May a California employer require its employees to be vaccinated against COVID-19? This is a question with much commentary yet little clarity. The answer depends on the circumstances.
California is one of the few states that does not require religious exemptions to vaccine mandates to be offered in certain circumstance, such as requiring vaccination for students before they enroll at school. The California Supreme Court has said repeatedly that a constitutional right to practice a particular religion does not trump another person’s right to not be sick. Courts have deferred to the legislature to determine whether a vaccine is safe enough to be required; they do not second guess judgement in that area.
Of course, California’s government has not mandated COVID-19 vaccines; instead, it has offered guidance. The Department of Fair Employment and Housing (DFEH), the main agency enforcing employment laws, issued a handout titled DFEH Employment Information on COVID-19, which details DFEH’s general guidance on COVID-19 issues in the workplace, including mandatory vaccination. In general, the DFEH asserts that under FEHA – the primary anti-discrimination law the DFEH enforces – employers who require their employees to be vaccinated must still comply with FEHA’s protections, including its religious exemptions. DFEH guidelines recite that FEHA requires employers to reasonably accommodate their employees’ sincerely-held religious beliefs or practices, including those which prevent these employees from being vaccinated against COVID-19.
But this exemption is not a blank-check for employees seeking to avoid vaccination. To claim the exemption, the religious belief or practices must be relatively well-known and traditionally considered as “religion.” Veganism, for example, has been rejected as a religious belief justifying vaccine exemption.
Courts will also inquire into whether a belief is sincerely held. If an employee has never refused a vaccination until now, that suggests his objection to a COVID-19 vaccine is based on something other than his sincerely-held religious belief, such as an objection to the efficacy or safety of the vaccine. According to the DFEH’s guidelines, employers do not need to accommodate an employee’s objection to receiving vaccines if the objection is based on safety or efficacy. Nor do employers have to accommodate sincerely held religious beliefs if it means the employee cannot perform his essential job functions. That is not a “reasonable” accommodation under FEHA.
However, the DFEH’s guidance suffers from a deep lack of clarity, because it expressly addresses FDA-“approved” vaccines, not vaccines that are FDA “authorized and recommended,” which the DFEH carefully distinguishes in the handout:
“The U.S. Food and Drug Administration (FDA) authorized and recommended three vaccines against COVD-19 infection, and the FDA may approve other vaccines for use in the United States. As safe and effective vaccines against COVID-19 infection become more widely available, employers may wish to encourage their employees to get vaccinated. Here, DFEH does not provide guidance on whether or to what extent an employer should mandate vaccination within its workforce. Rather, this FAQ and the following FAQs address how an employer complies with the FEHA if it decides to require employees to be vaccinated against COVID-19 infection with an FDA-approved vaccine.”

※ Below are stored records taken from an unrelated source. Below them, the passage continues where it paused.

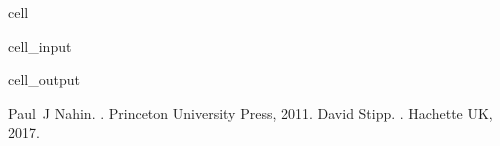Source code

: \documentclass[letterpaper,10pt,english]{jupyterBook}
\begin{document}
\begin{sphinxuseclass}{cell}\begin{sphinxVerbatimInput}

\begin{sphinxuseclass}{cell_input}
\begin{sphinxVerbatim}[commandchars=\\\{\}]
\end{sphinxVerbatim}

\end{sphinxuseclass}\end{sphinxVerbatimInput}
\begin{sphinxVerbatimOutput}

\begin{sphinxuseclass}{cell_output}
\begin{sphinxVerbatim}
\end{sphinxVerbatim}

\noindent{}

\end{sphinxuseclass}\end{sphinxVerbatimOutput}

\end{sphinxuseclass}
\begin{sphinxthebibliography}{1}
\sphinxAtStartPar
Paul J Nahin. . Princeton University Press, 2011.
\sphinxAtStartPar
David Stipp. . Hachette UK, 2017.
\end{sphinxthebibliography}







\renewcommand{\indexname}{Index}
\printindex
\end{document}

In other words, the DFEH guidelines say a lot, but provide little concrete help. The crux of the issue created by this paragraph is whether the DFEH is suggesting that employers may mandate a vaccine only if the vaccine is “FDA-approved,” or whether employers may lawfully requires one of the three COVID-19 vaccines, which currently are only “authorized and recommended.”
Finally, countless other legal issues and complexities are raised by employer mandates. For instance, whether the employer is a private entity or the government raises differing issues and legal complications. Further, the logistics of enforcing such a mandate are exceedingly complicated, as employers generally cannot control an employee’s off-duty conduct, and they are also limited to what type of medical information may be discussed or disclosed while at work. Both employees and employers should seek competent counsel with specific questions on these matters.